Data records:

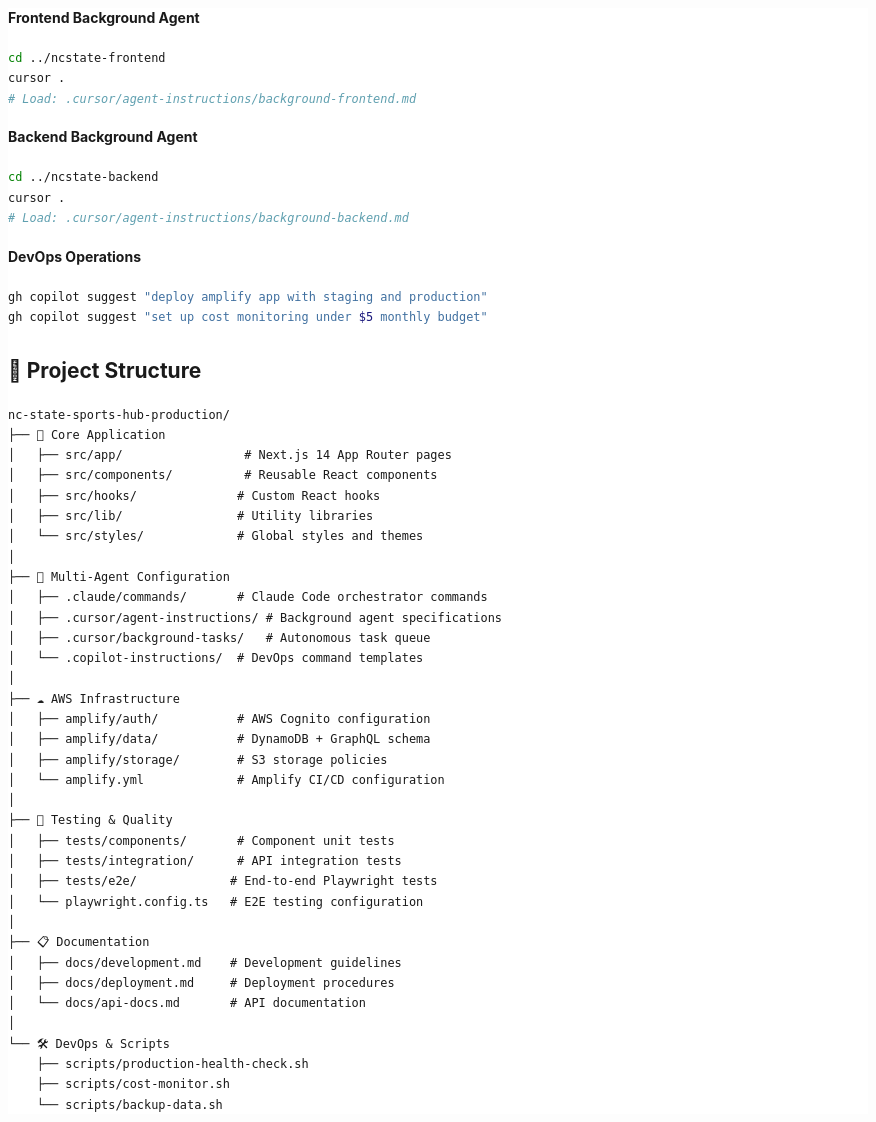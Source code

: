 #### **Frontend Background Agent**
```bash
cd ../ncstate-frontend
cursor .
# Load: .cursor/agent-instructions/background-frontend.md
```

#### **Backend Background Agent**
```bash
cd ../ncstate-backend  
cursor .
# Load: .cursor/agent-instructions/background-backend.md
```

#### **DevOps Operations**
```bash
gh copilot suggest "deploy amplify app with staging and production"
gh copilot suggest "set up cost monitoring under $5 monthly budget"
```

## 📁 Project Structure

```
nc-state-sports-hub-production/
├── 🎯 Core Application
│   ├── src/app/                 # Next.js 14 App Router pages
│   ├── src/components/          # Reusable React components
│   ├── src/hooks/              # Custom React hooks
│   ├── src/lib/                # Utility libraries
│   └── src/styles/             # Global styles and themes
│
├── 🤖 Multi-Agent Configuration
│   ├── .claude/commands/       # Claude Code orchestrator commands
│   ├── .cursor/agent-instructions/ # Background agent specifications
│   ├── .cursor/background-tasks/   # Autonomous task queue
│   └── .copilot-instructions/  # DevOps command templates
│
├── ☁️ AWS Infrastructure
│   ├── amplify/auth/           # AWS Cognito configuration
│   ├── amplify/data/           # DynamoDB + GraphQL schema
│   ├── amplify/storage/        # S3 storage policies
│   └── amplify.yml             # Amplify CI/CD configuration
│
├── 🧪 Testing & Quality
│   ├── tests/components/       # Component unit tests
│   ├── tests/integration/      # API integration tests
│   ├── tests/e2e/             # End-to-end Playwright tests
│   └── playwright.config.ts   # E2E testing configuration
│
├── 📋 Documentation
│   ├── docs/development.md    # Development guidelines
│   ├── docs/deployment.md     # Deployment procedures
│   └── docs/api-docs.md       # API documentation
│
└── 🛠️ DevOps & Scripts
    ├── scripts/production-health-check.sh
    ├── scripts/cost-monitor.sh
    └── scripts/backup-data.sh
```
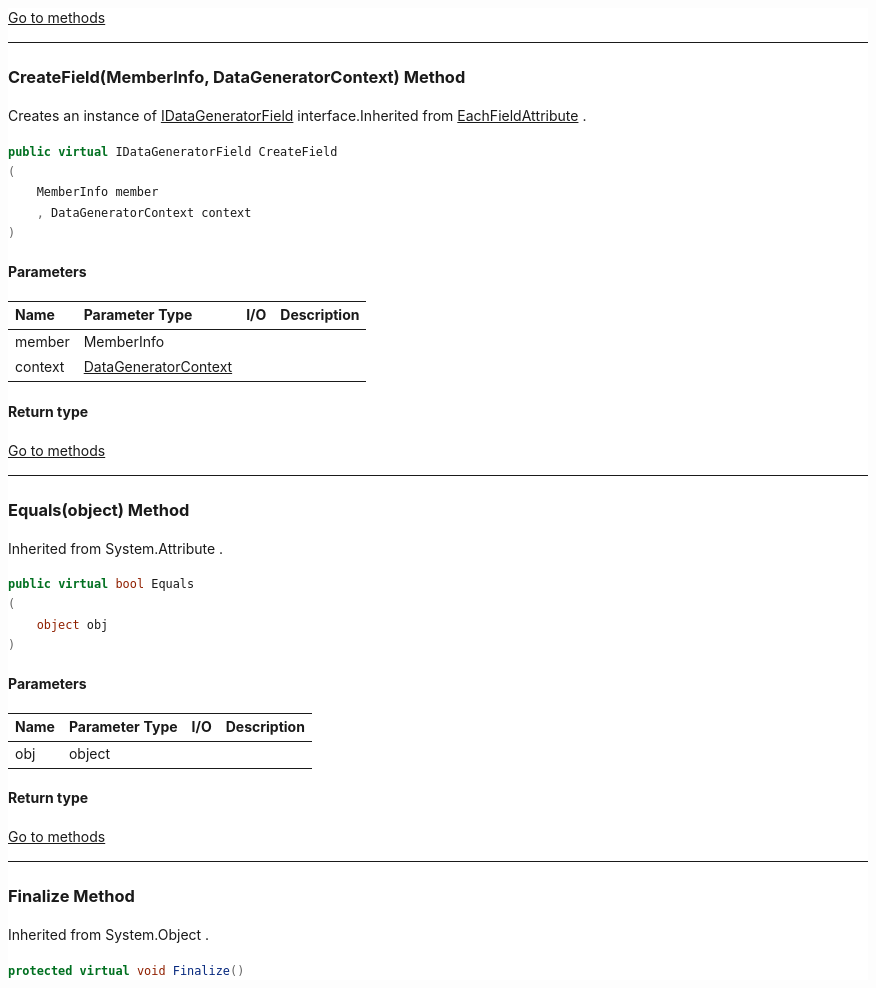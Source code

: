 [Go to methods](#Methods)

---
### CreateField(MemberInfo, DataGeneratorContext) Method

Creates an instance of [IDataGeneratorField](../mxProject.Devs.DataGeneration/IDataGeneratorField.md) interface.Inherited from  [EachFieldAttribute](../mxProject.Devs.DataGeneration.ModelMappings.Fields/EachFieldAttribute.md) .
```c#
public virtual IDataGeneratorField CreateField
(
	MemberInfo member
	, DataGeneratorContext context
)
```
#### Parameters
|Name|Parameter Type|I/O|Description|
|:--|:--|:-:|:--|
| member | MemberInfo |  |  |
| context | [DataGeneratorContext](../mxProject.Devs.DataGeneration/DataGeneratorContext.md) |  |  |
#### Return type


[Go to methods](#Methods)

---
### Equals(object) Method

Inherited from  System.Attribute .
```c#
public virtual bool Equals
(
	object obj
)
```
#### Parameters
|Name|Parameter Type|I/O|Description|
|:--|:--|:-:|:--|
| obj | object |  |  |
#### Return type


[Go to methods](#Methods)

---
### Finalize Method

Inherited from  System.Object .
```c#
protected virtual void Finalize()
```
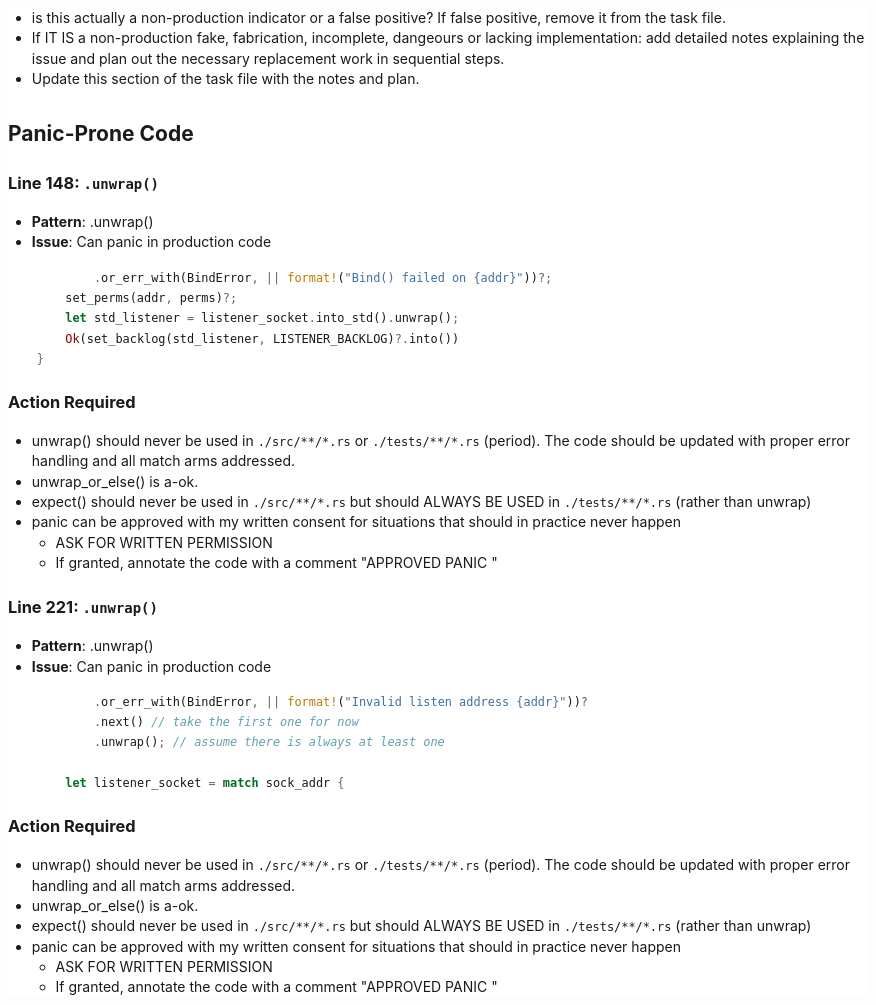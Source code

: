 - is this actually a non-production indicator or a false positive? If false positive, remove it from the task file.
- If IT IS a non-production fake, fabrication, incomplete, dangeours or lacking implementation: add detailed notes explaining the issue and plan out the necessary replacement work in sequential steps. 
- Update this section of the task file with the notes and plan.

## Panic-Prone Code


### Line 148: `.unwrap()`

- **Pattern**: .unwrap()
- **Issue**: Can panic in production code

```rust
            .or_err_with(BindError, || format!("Bind() failed on {addr}"))?;
        set_perms(addr, perms)?;
        let std_listener = listener_socket.into_std().unwrap();
        Ok(set_backlog(std_listener, LISTENER_BACKLOG)?.into())
    }
```

### Action Required

- unwrap() should never be used in `./src/**/*.rs` or `./tests/**/*.rs` (period). The code should be updated with proper error handling and all match arms addressed.
- unwrap_or_else() is a-ok. 
- expect() should never be used in `./src/**/*.rs` but should ALWAYS BE USED in `./tests/**/*.rs` (rather than unwrap)
- panic can be approved with my written consent for situations that should in practice never happen  
  - ASK FOR WRITTEN PERMISSION
  - If granted, annotate the code with a comment "APPROVED PANIC "


### Line 221: `.unwrap()`

- **Pattern**: .unwrap()
- **Issue**: Can panic in production code

```rust
            .or_err_with(BindError, || format!("Invalid listen address {addr}"))?
            .next() // take the first one for now
            .unwrap(); // assume there is always at least one

        let listener_socket = match sock_addr {
```

### Action Required

- unwrap() should never be used in `./src/**/*.rs` or `./tests/**/*.rs` (period). The code should be updated with proper error handling and all match arms addressed.
- unwrap_or_else() is a-ok. 
- expect() should never be used in `./src/**/*.rs` but should ALWAYS BE USED in `./tests/**/*.rs` (rather than unwrap)
- panic can be approved with my written consent for situations that should in practice never happen  
  - ASK FOR WRITTEN PERMISSION
  - If granted, annotate the code with a comment "APPROVED PANIC "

** Problem to solve **
A single number is expected: how many lines in the entries above hold the word "public".

** Final answer **
2